Pittsburgh City Council members heard from the public Monday about the third amended recovery plan for the city.
Pittsburgh has been under financial oversight for a decade. The amended plan, aimed at getting the city out of Act 47 status and closer to financial solvency, sets novel goals: to reduce the city’s deficit and debt burden, maintain the fund balance at an appropriate level, increase pension contributions and spend more on capital construction.
Council has yet to debate the plan, but members heard testimony from five people. Brian Marsh focused on pensions, currently funded at around 60 percent.
“I believe that the picture is significantly bleaker than is being presented by the numbers even today,” Marsh said. “And I think that pension is an elephant in the room, and nobody really wants to address the problem.”
Marsh urged the lawmakers to speak with their counterparts in Atlanta. That city overhauled its pensions in 2011, reducing pension liability and saving over 500 million dollars over 30 years.
AFSCME Local 2719 President, Claudia Smith, spoke against the plan. She said the plan does not provide for adequate pay raises for union workers, asking them to sacrifice more than non-union employees.

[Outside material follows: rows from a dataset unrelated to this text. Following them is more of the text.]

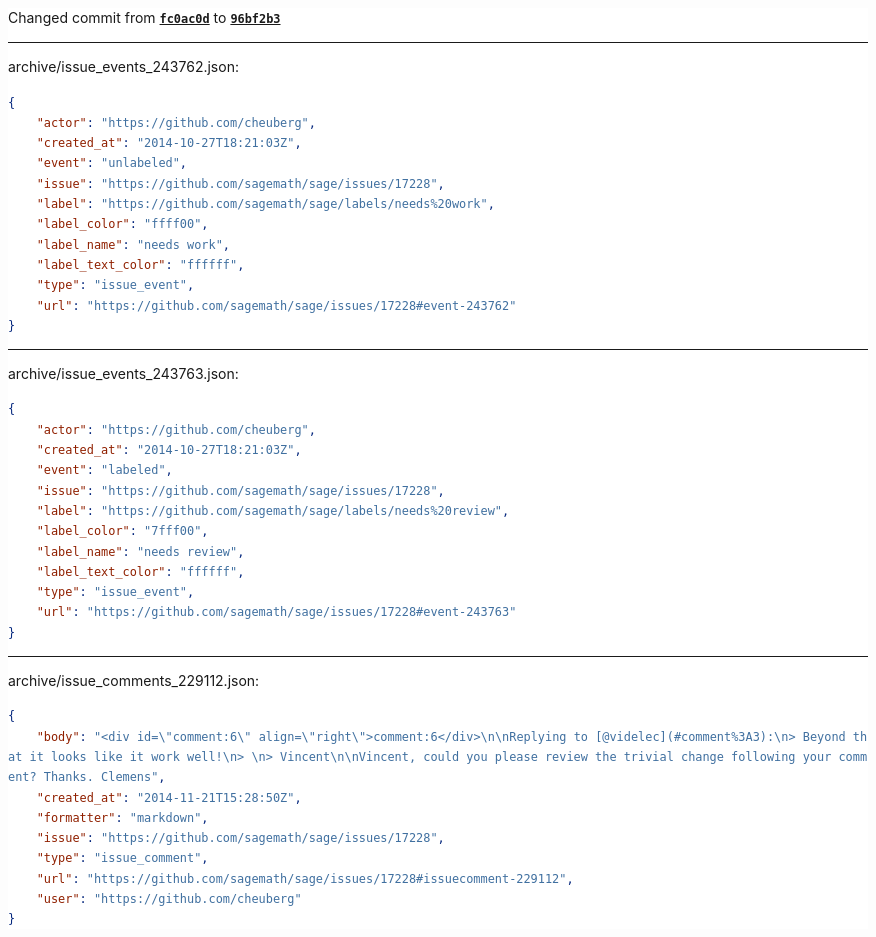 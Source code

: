 Changed commit from **[`fc0ac0d`](https://github.com/sagemath/sagetrac-mirror/commit/fc0ac0defc31e3a7245508308d6095779ec36e53)** to **[`96bf2b3`](https://github.com/sagemath/sagetrac-mirror/commit/96bf2b35f34c931fdf906b497cbe0059ac41928f)**



---

archive/issue_events_243762.json:
```json
{
    "actor": "https://github.com/cheuberg",
    "created_at": "2014-10-27T18:21:03Z",
    "event": "unlabeled",
    "issue": "https://github.com/sagemath/sage/issues/17228",
    "label": "https://github.com/sagemath/sage/labels/needs%20work",
    "label_color": "ffff00",
    "label_name": "needs work",
    "label_text_color": "ffffff",
    "type": "issue_event",
    "url": "https://github.com/sagemath/sage/issues/17228#event-243762"
}
```



---

archive/issue_events_243763.json:
```json
{
    "actor": "https://github.com/cheuberg",
    "created_at": "2014-10-27T18:21:03Z",
    "event": "labeled",
    "issue": "https://github.com/sagemath/sage/issues/17228",
    "label": "https://github.com/sagemath/sage/labels/needs%20review",
    "label_color": "7fff00",
    "label_name": "needs review",
    "label_text_color": "ffffff",
    "type": "issue_event",
    "url": "https://github.com/sagemath/sage/issues/17228#event-243763"
}
```



---

archive/issue_comments_229112.json:
```json
{
    "body": "<div id=\"comment:6\" align=\"right\">comment:6</div>\n\nReplying to [@videlec](#comment%3A3):\n> Beyond that it looks like it work well!\n> \n> Vincent\n\nVincent, could you please review the trivial change following your comment? Thanks. Clemens",
    "created_at": "2014-11-21T15:28:50Z",
    "formatter": "markdown",
    "issue": "https://github.com/sagemath/sage/issues/17228",
    "type": "issue_comment",
    "url": "https://github.com/sagemath/sage/issues/17228#issuecomment-229112",
    "user": "https://github.com/cheuberg"
}
```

“I do look around, I see the empty desks, I see my workers working for two, three people because people have left the city for work," she said. "People are going to continue to leave the city because of this Act 47 plan. There is no longer a structure where you can come into the city, you can be hired, and you can work your way up."
Councilmembers shied away from commenting on specific issues. They will discuss the new plan Wednesday.